Ко мне заглянула Белла и сообщила довольным голосом:
– Муля! Девочки согласились!
Глава 9
Сидор Петрович Козляткин на меня дулся и не хотел не то, что разговаривать, но даже замечать. К примеру, когда он заглянул в наш кабинет, то сказал так:
– Здравствуйте, Мария Степановна и Лариса! – а на меня даже не посмотрел, словно меня здесь и не было.
Когда он дал им задание и ушел, так и в упор не заметив меня, Мария Степановна укоризненно посмотрела в мою сторону и покачала головой. А Лариса сказала:
– А я же говорила!
Я уже точно не помнил, о чём она там говорила, но с женщинами спорить никогда нельзя, особенно если они уверены в своей правоте.
Поэтому я сказал:
– Ты, как всегда права, Лариса, – и добавил, – я в соседний отдел, на минуточку.

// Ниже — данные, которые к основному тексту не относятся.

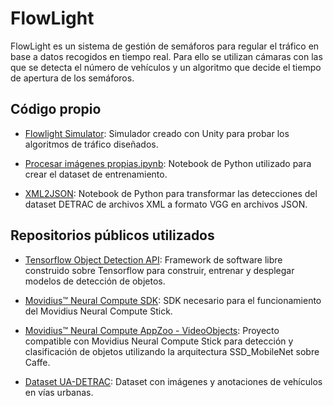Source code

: # FlowLight

FlowLight es un sistema de gestión de semáforos para regular el tráfico en base a datos recogidos en tiempo real. Para ello se utilizan cámaras con las que se detecta el número de vehículos y un algoritmo que decide el tiempo de apertura de los semáforos.

## Código propio
* [Flowlight Simulator](https://github.com/parope23/Flowlight/tree/master/FlowLight%20simulator): Simulador creado con Unity para probar los algoritmos de tráfico diseñados.

* [Procesar imágenes propias.ipynb](https://github.com/parope23/Flowlight/blob/master/Procesar%20im%C3%A1genes%20propias.ipynb): Notebook de Python utilizado para crear el dataset de entrenamiento.

* [XML2JSON](https://github.com/parope23/Flowlight/blob/master/XML2JSON.ipynb): Notebook de Python para transformar las detecciones del dataset DETRAC de archivos XML a formato VGG en archivos JSON.

## Repositorios públicos utilizados

* [Tensorflow Object Detection API](https://github.com/tensorflow/models/tree/master/research/object_detection): Framework de software libre construido sobre Tensorflow para construir, entrenar y desplegar modelos de detección de objetos.

* [Movidius™ Neural Compute SDK](https://github.com/movidius/ncsdk): SDK necesario para el funcionamiento del Movidius Neural Compute Stick.

* [Movidius™ Neural Compute AppZoo - VideoObjects](https://github.com/movidius/ncappzoo/tree/master/apps/video_objects): Proyecto compatible con Movidius Neural Compute Stick para detección y clasificación de objetos utilizando la arquitectura SSD_MobileNet sobre Caffe.

* [Dataset UA-DETRAC](http://detrac-db.rit.albany.edu/): Dataset con imágenes y anotaciones de vehículos en vías urbanas.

И отправился в соседний отдел, где работала кареглазка с подругами.
– Муля! – обрадовались мне девушки и даже бросили свою работу, – а сегодня в актовом зале на какую тему лекция будет? Или в Красном уголке?
– Лекции не будет, – сказал я и хмуро добавил, – ни в актовом зале, ни в Красном уголке.
– Но комсорг…
– Вот пусть комсорг лекции и читает, – ответил я категорическим тоном.